** INPUT follows **
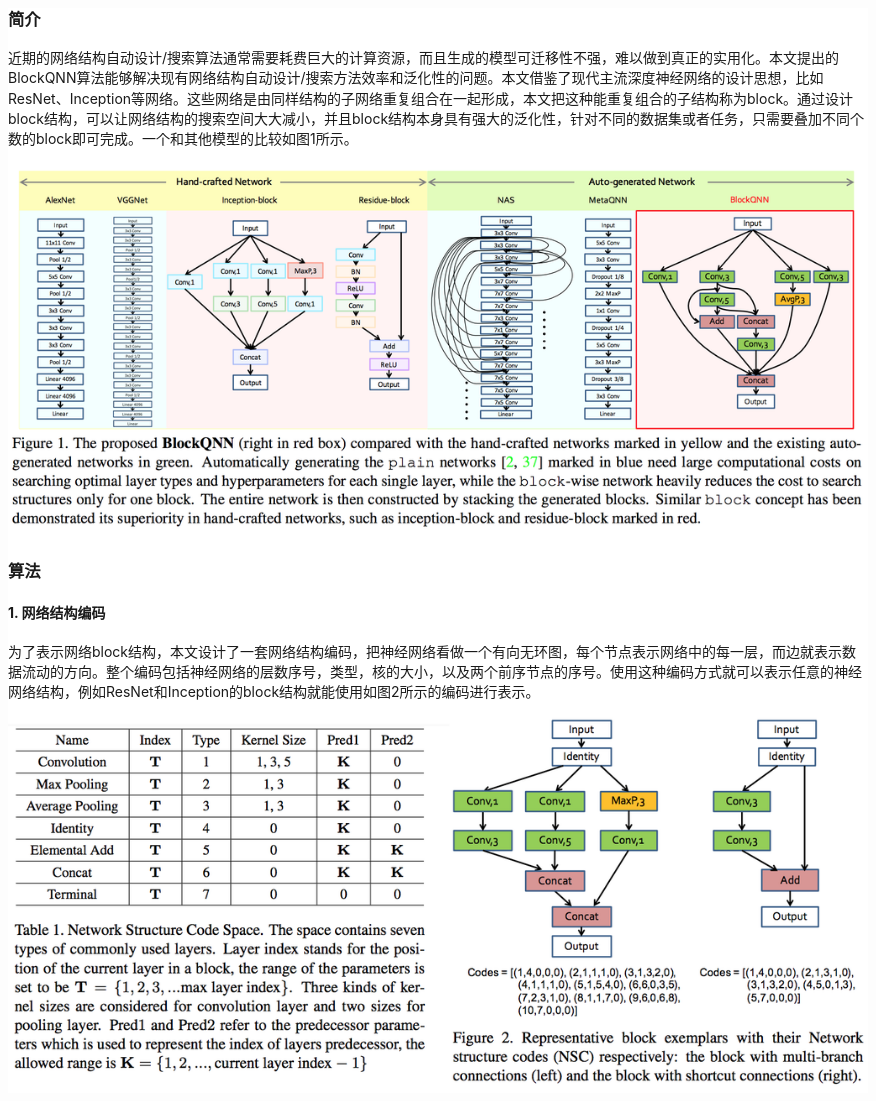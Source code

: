 ### 简介

近期的网络结构自动设计/搜索算法通常需要耗费巨大的计算资源，而且生成的模型可迁移性不强，难以做到真正的实用化。本文提出的BlockQNN算法能够解决现有网络结构自动设计/搜索方法效率和泛化性的问题。本文借鉴了现代主流深度神经网络的设计思想，比如ResNet、Inception等网络。这些网络是由同样结构的子网络重复组合在一起形成，本文把这种能重复组合的子结构称为block。通过设计block结构，可以让网络结构的搜索空间大大减小，并且block结构本身具有强大的泛化性，针对不同的数据集或者任务，只需要叠加不同个数的block即可完成。一个和其他模型的比较如图1所示。

![&#x56FE;1](../../.gitbook/assets2/image%20%2812%29.png)

### 算法

#### 1. 网络结构编码

为了表示网络block结构，本文设计了一套网络结构编码，把神经网络看做一个有向无环图，每个节点表示网络中的每一层，而边就表示数据流动的方向。整个编码包括神经网络的层数序号，类型，核的大小，以及两个前序节点的序号。使用这种编码方式就可以表示任意的神经网络结构，例如ResNet和Inception的block结构就能使用如图2所示的编码进行表示。

![&#x56FE;2](../../.gitbook/assets2/image%20%2846%29.png)
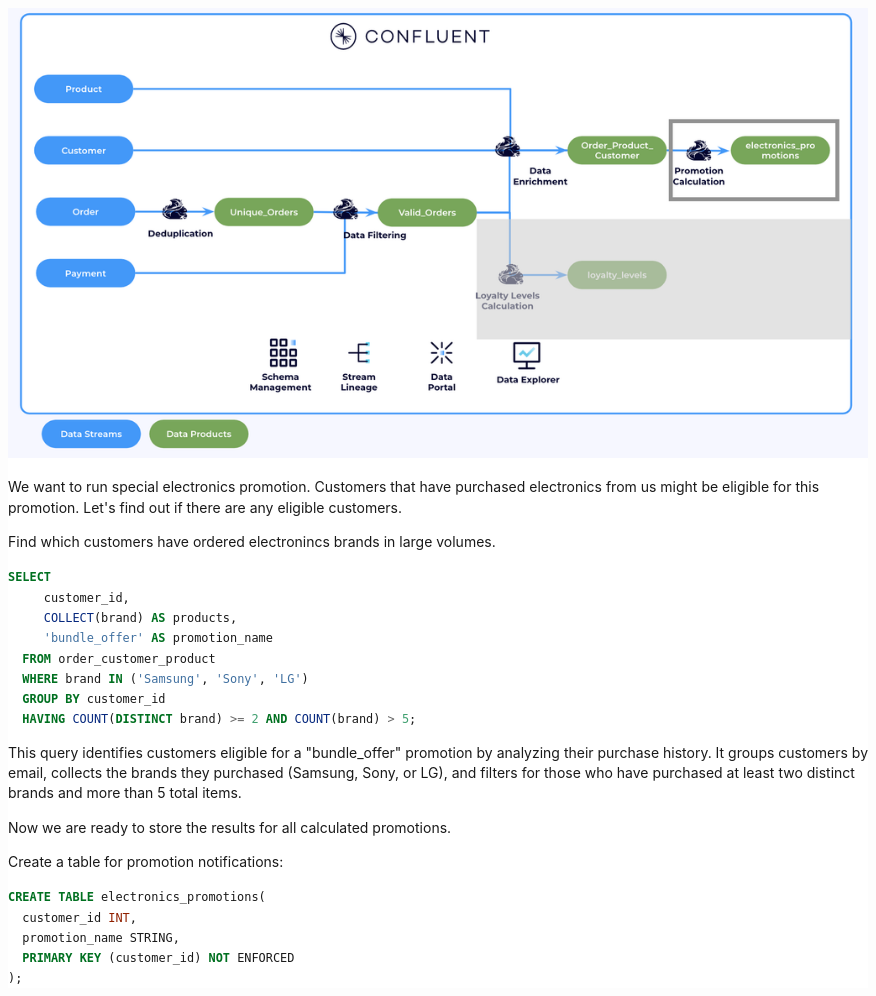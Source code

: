 ![image](img/architecture_promotioncalc.png)

We want to run special electronics promotion. Customers that have purchased electronics from us might be eligible for this promotion. Let's find out if there are any eligible customers.

Find which customers have ordered electronincs brands in large volumes.
```sql
SELECT
     customer_id,
     COLLECT(brand) AS products,
     'bundle_offer' AS promotion_name
  FROM order_customer_product
  WHERE brand IN ('Samsung', 'Sony', 'LG')
  GROUP BY customer_id
  HAVING COUNT(DISTINCT brand) >= 2 AND COUNT(brand) > 5;
```

This query identifies customers eligible for a "bundle_offer" promotion by analyzing their purchase history. It groups customers by email, collects the brands they purchased (Samsung, Sony, or LG), and filters for those who have purchased at least two distinct brands and more than 5 total items.  

Now we are ready to store the results for all calculated promotions. 

Create a table for promotion notifications:
```sql
CREATE TABLE electronics_promotions(
  customer_id INT,
  promotion_name STRING,
  PRIMARY KEY (customer_id) NOT ENFORCED
);
```
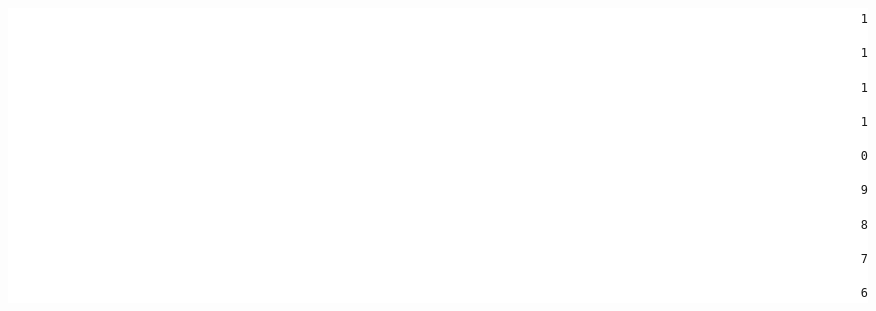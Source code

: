    </td>
   <td><p style="text-align: right">
<code>1</code></p>

   </td>
   <td><p style="text-align: right">
<code>1</code></p>

   </td>
   <td><p style="text-align: right">
<code>1</code></p>

   </td>
   <td>
   </td>
   <td>
   </td>
   <td>
   </td>
   <td>
   </td>
   <td>
   </td>
   <td>
   </td>
   <td>
   </td>
   <td>
   </td>
   <td>
   </td>
   <td>
   </td>
  </tr>
  <tr>
   <td><p style="text-align: right">
<code>1</code></p>

   </td>
   <td><p style="text-align: right">
<code>0</code></p>

   </td>
   <td><p style="text-align: right">
<code>9</code></p>

   </td>
   <td><p style="text-align: right">
<code>8</code></p>

   </td>
   <td><p style="text-align: right">
<code>7</code></p>

   </td>
   <td><p style="text-align: right">
<code>6</code></p>
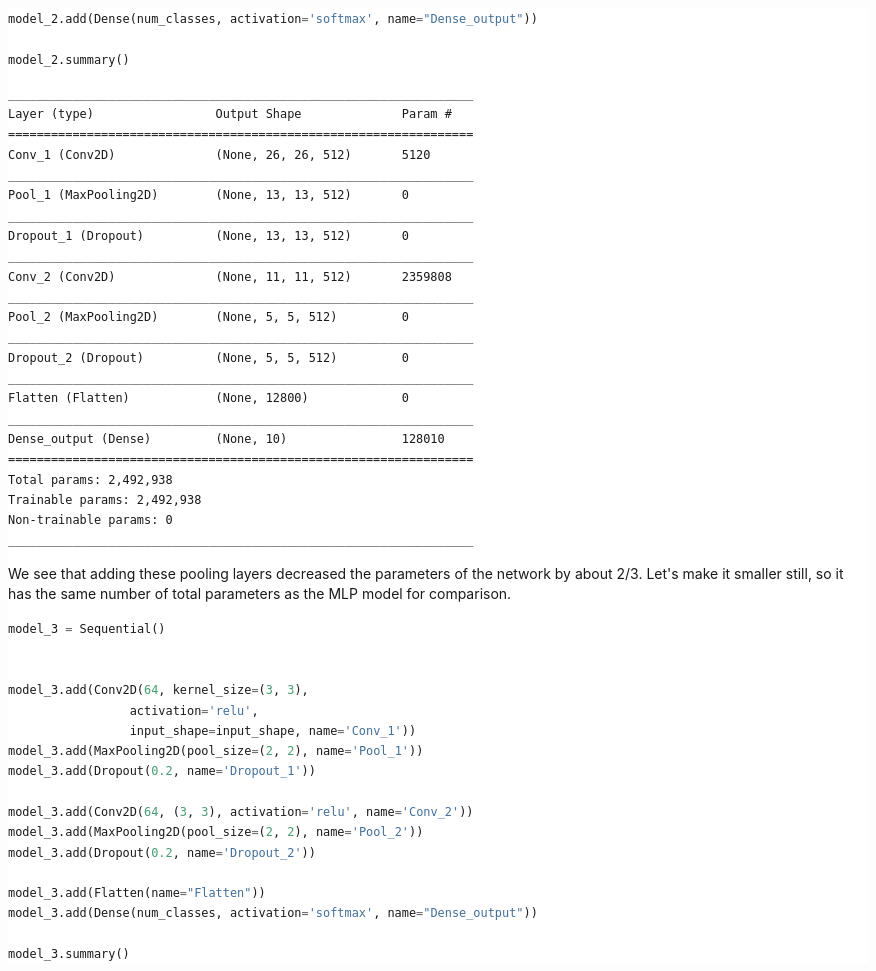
 ```python
model_2.add(Dense(num_classes, activation='softmax', name="Dense_output"))

model_2.summary()
```

    _________________________________________________________________
    Layer (type)                 Output Shape              Param #   
    =================================================================
    Conv_1 (Conv2D)              (None, 26, 26, 512)       5120      
    _________________________________________________________________
    Pool_1 (MaxPooling2D)        (None, 13, 13, 512)       0         
    _________________________________________________________________
    Dropout_1 (Dropout)          (None, 13, 13, 512)       0         
    _________________________________________________________________
    Conv_2 (Conv2D)              (None, 11, 11, 512)       2359808   
    _________________________________________________________________
    Pool_2 (MaxPooling2D)        (None, 5, 5, 512)         0         
    _________________________________________________________________
    Dropout_2 (Dropout)          (None, 5, 5, 512)         0         
    _________________________________________________________________
    Flatten (Flatten)            (None, 12800)             0         
    _________________________________________________________________
    Dense_output (Dense)         (None, 10)                128010    
    =================================================================
    Total params: 2,492,938
    Trainable params: 2,492,938
    Non-trainable params: 0
    _________________________________________________________________
    

We see that adding these pooling layers decreased the parameters of the network by about 2/3. Let's make it smaller still, so it has the same number of total parameters as the MLP model for comparison.


```python
model_3 = Sequential()


model_3.add(Conv2D(64, kernel_size=(3, 3),
                 activation='relu',
                 input_shape=input_shape, name='Conv_1'))
model_3.add(MaxPooling2D(pool_size=(2, 2), name='Pool_1'))
model_3.add(Dropout(0.2, name='Dropout_1'))

model_3.add(Conv2D(64, (3, 3), activation='relu', name='Conv_2'))
model_3.add(MaxPooling2D(pool_size=(2, 2), name='Pool_2'))
model_3.add(Dropout(0.2, name='Dropout_2'))

model_3.add(Flatten(name="Flatten"))
model_3.add(Dense(num_classes, activation='softmax', name="Dense_output"))

model_3.summary()
```
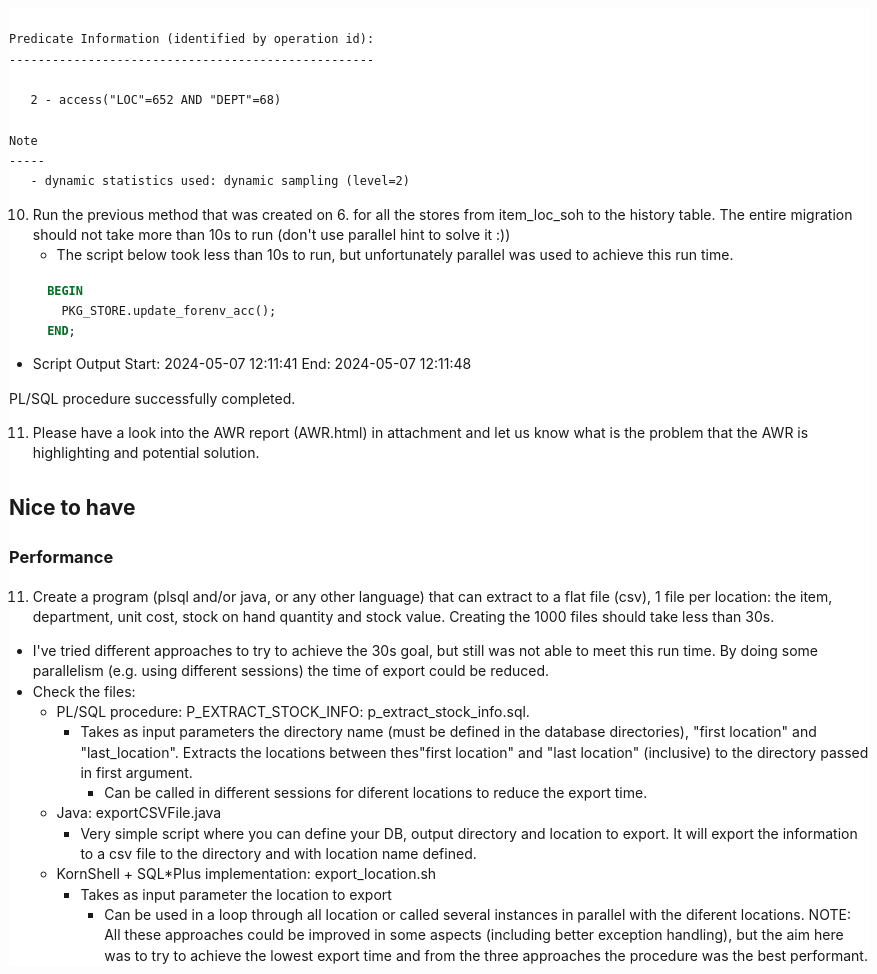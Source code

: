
```Plan hash value: 4153441136
 
Predicate Information (identified by operation id):
---------------------------------------------------
 
   2 - access("LOC"=652 AND "DEPT"=68)
 
Note
-----
   - dynamic statistics used: dynamic sampling (level=2)
```


10. Run the previous method that was created on 6. for all the stores from item_loc_soh to the history table. The entire migration should not take more than 10s to run (don't use parallel hint to solve it :))
	- The script below took less than 10s to run, but unfortunately parallel was used to achieve this run time.
	```sql
	  BEGIN
	    PKG_STORE.update_forenv_acc();
	  END;
	```

- Script Output
Start: 2024-05-07 12:11:41
End: 2024-05-07 12:11:48


PL/SQL procedure successfully completed.


11. Please have a look into the AWR report (AWR.html) in attachment and let us know what is the problem that the AWR is highlighting and potential solution.

## Nice to have
### Performance
11. Create a program (plsql and/or java, or any other language) that can extract to a flat file (csv), 1 file per location: the item, department, unit cost, stock on hand quantity and stock value.
Creating the 1000 files should take less than 30s.
- I've tried different approaches to try to achieve the 30s goal, but still was not able to meet this run time. By doing some parallelism (e.g. using different sessions) the time of export could be reduced.
- Check the files:
    - PL/SQL procedure: P_EXTRACT_STOCK_INFO: p_extract_stock_info.sql.
        - Takes as input parameters the directory name (must be defined in the database directories), "first location" and "last_location". Extracts the locations between thes"first location" and "last location" (inclusive) to the directory passed in first argument.
            - Can be called in different sessions for diferent locations to reduce the export time.
    - Java: exportCSVFile.java
        - Very simple script where you can define your DB, output directory and location to export. It will export the information to a csv file to the directory and with location name defined.
    - KornShell + SQL*Plus implementation: export_location.sh
        - Takes as input parameter the location to export
            - Can be used in a loop through all location or called several instances in parallel with the diferent locations.
NOTE: All these approaches could be improved in some aspects (including better exception handling), but the aim here was to try to achieve the lowest export time and from the three approaches the procedure was the best performant.
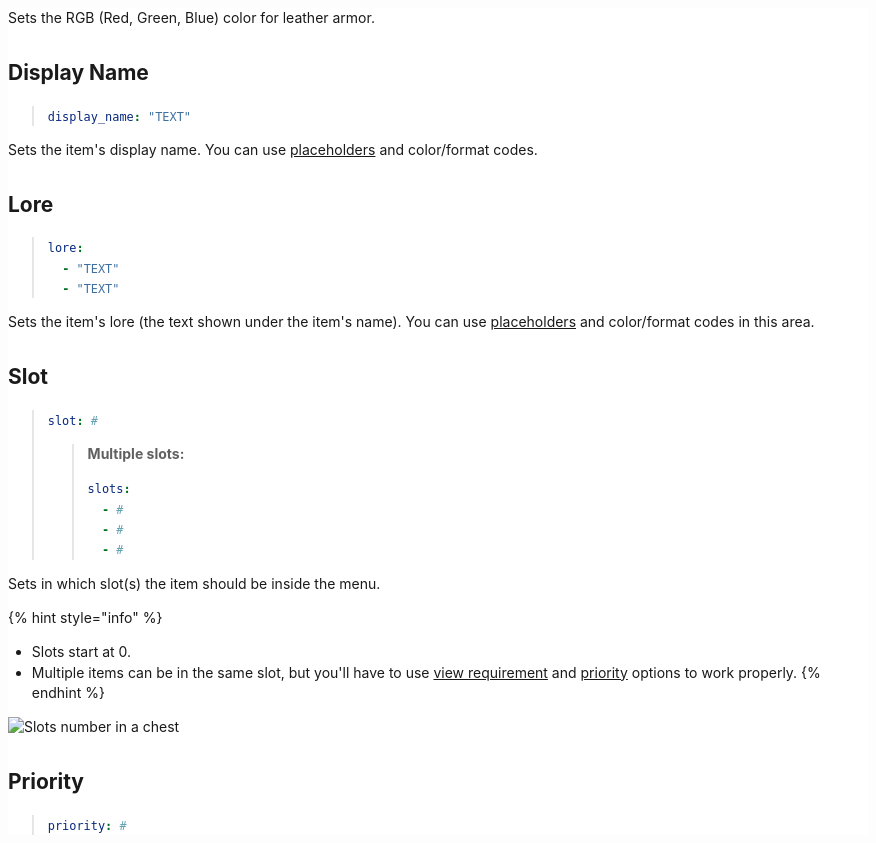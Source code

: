 Sets the RGB (Red, Green, Blue) color for leather armor.

## Display Name

> ```yaml
> display_name: "TEXT"
> ```

Sets the item's display name. You can use [placeholders][Placeholder] and color/format codes.

## Lore

> ```yaml
> lore:
>   - "TEXT"
>   - "TEXT"
> ```

Sets the item's lore (the text shown under the item's name\). You can use [placeholders][Placeholder] and color/format codes in this area.

## Slot

> ```yaml
> slot: #
> ```
>
> > **Multiple slots:**
> >
> > ```yaml
> > slots:
> >   - #
> >   - #
> >   - #
> > ```

Sets in which slot(s) the item should be inside the menu.

{% hint style="info" %}
* Slots start at 0.
* Multiple items can be in the same slot, but you'll have to use [view requirement](#view-requirement) and [priority](#priority) options to work properly.
{% endhint %}

![Slots number in a chest](https://i.imgur.com//lr41ykP.png)

## Priority

> ```yaml
> priority: #
> ```


[Base64]: https://minecraft-heads.com
[EpicHeads]: https://songoda.com/marketplace/product/26
[HeadDatabase]: https://www.spigotmc.org/resources/14280/
[Placeholder]: https://helpch.at/placeholders
[Data]: https://minecraft-el.gamepedia.com/Data_values
[Colors]: https://hub.spigotmc.org/javadocs/spigot/org/bukkit/DyeColor.html
[Patterns]: https://hub.spigotmc.org/javadocs/spigot/org/bukkit/block/banner/PatternType.html
[Enchantments]: https://hub.spigotmc.org/javadocs/bukkit/org/bukkit/enchantments/Enchantment.html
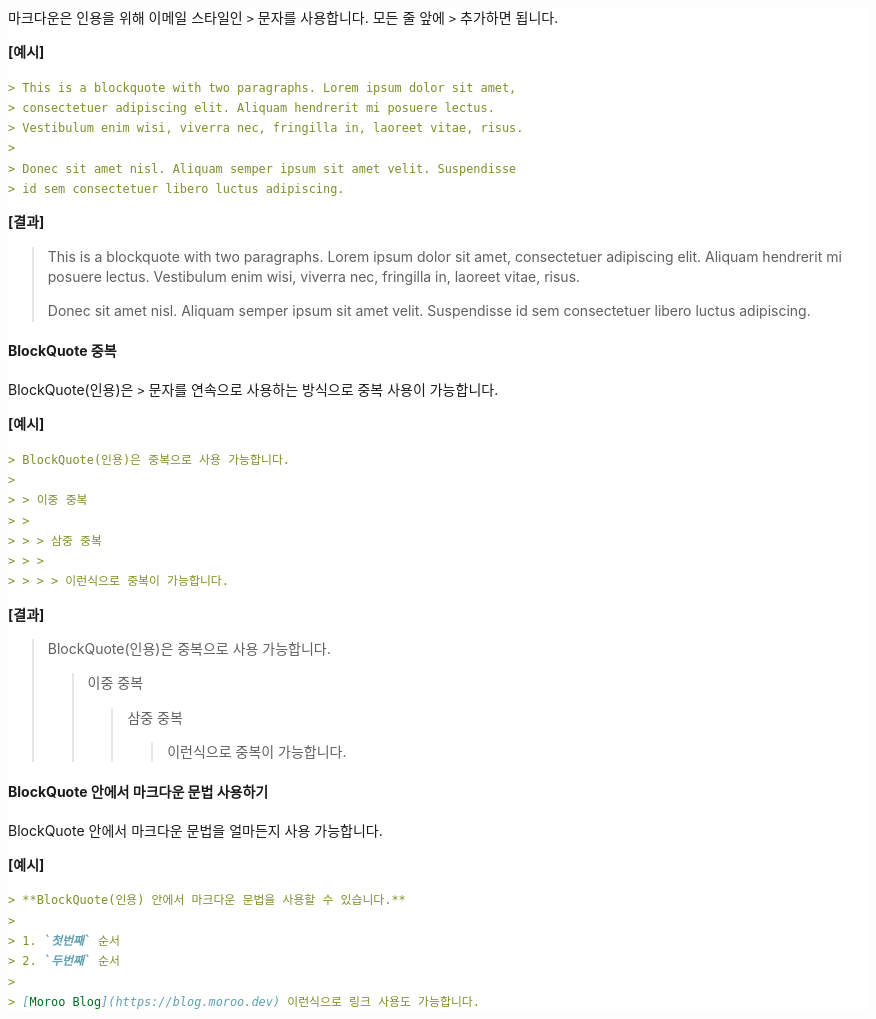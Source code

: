 마크다운은 인용을 위해 이메일 스타일인 `>` 문자를 사용합니다.
모든 줄 앞에 `>` 추가하면 됩니다.

**[예시]**

```markdown
> This is a blockquote with two paragraphs. Lorem ipsum dolor sit amet,
> consectetuer adipiscing elit. Aliquam hendrerit mi posuere lectus.
> Vestibulum enim wisi, viverra nec, fringilla in, laoreet vitae, risus.
>
> Donec sit amet nisl. Aliquam semper ipsum sit amet velit. Suspendisse
> id sem consectetuer libero luctus adipiscing.
```

**[결과]**

> This is a blockquote with two paragraphs. Lorem ipsum dolor sit amet,
> consectetuer adipiscing elit. Aliquam hendrerit mi posuere lectus.
> Vestibulum enim wisi, viverra nec, fringilla in, laoreet vitae, risus.
>
> Donec sit amet nisl. Aliquam semper ipsum sit amet velit. Suspendisse
> id sem consectetuer libero luctus adipiscing.

#### BlockQuote 중복

BlockQuote(인용)은 `>` 문자를 연속으로 사용하는 방식으로 중복 사용이 가능합니다.

**[예시]**

```markdown
> BlockQuote(인용)은 중복으로 사용 가능합니다.
>
> > 이중 중복
> >
> > > 삼중 중복
> > >
> > > > 이런식으로 중복이 가능합니다.
```

**[결과]**

> BlockQuote(인용)은 중복으로 사용 가능합니다.
>
> > 이중 중복
> >
> > > 삼중 중복
> > >
> > > > 이런식으로 중복이 가능합니다.

#### BlockQuote 안에서 마크다운 문법 사용하기

BlockQuote 안에서 마크다운 문법을 얼마든지 사용 가능합니다.

**[예시]**

```markdown
> **BlockQuote(인용) 안에서 마크다운 문법을 사용할 수 있습니다.**
>
> 1. `첫번째` 순서
> 2. `두번째` 순서
>
> [Moroo Blog](https://blog.moroo.dev) 이런식으로 링크 사용도 가능합니다.
```


[blog]: https://blog.moroo.dev
[blog]: https://blog.moroo.dev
** End of INPUT **
Only the lines from the one with "BlockQuote 안에서 마크다운 문법을 얼마든지 사용 가능합니다." through the final line above belong in the answer, each retyped exactly.

BlockQuote 안에서 마크다운 문법을 얼마든지 사용 가능합니다.

**[예시]**

```markdown
> **BlockQuote(인용) 안에서 마크다운 문법을 사용할 수 있습니다.**
>
> 1. `첫번째` 순서
> 2. `두번째` 순서
>
> [Moroo Blog](https://blog.moroo.dev) 이런식으로 링크 사용도 가능합니다.
```


[blog]: https://blog.moroo.dev
[blog]: https://blog.moroo.dev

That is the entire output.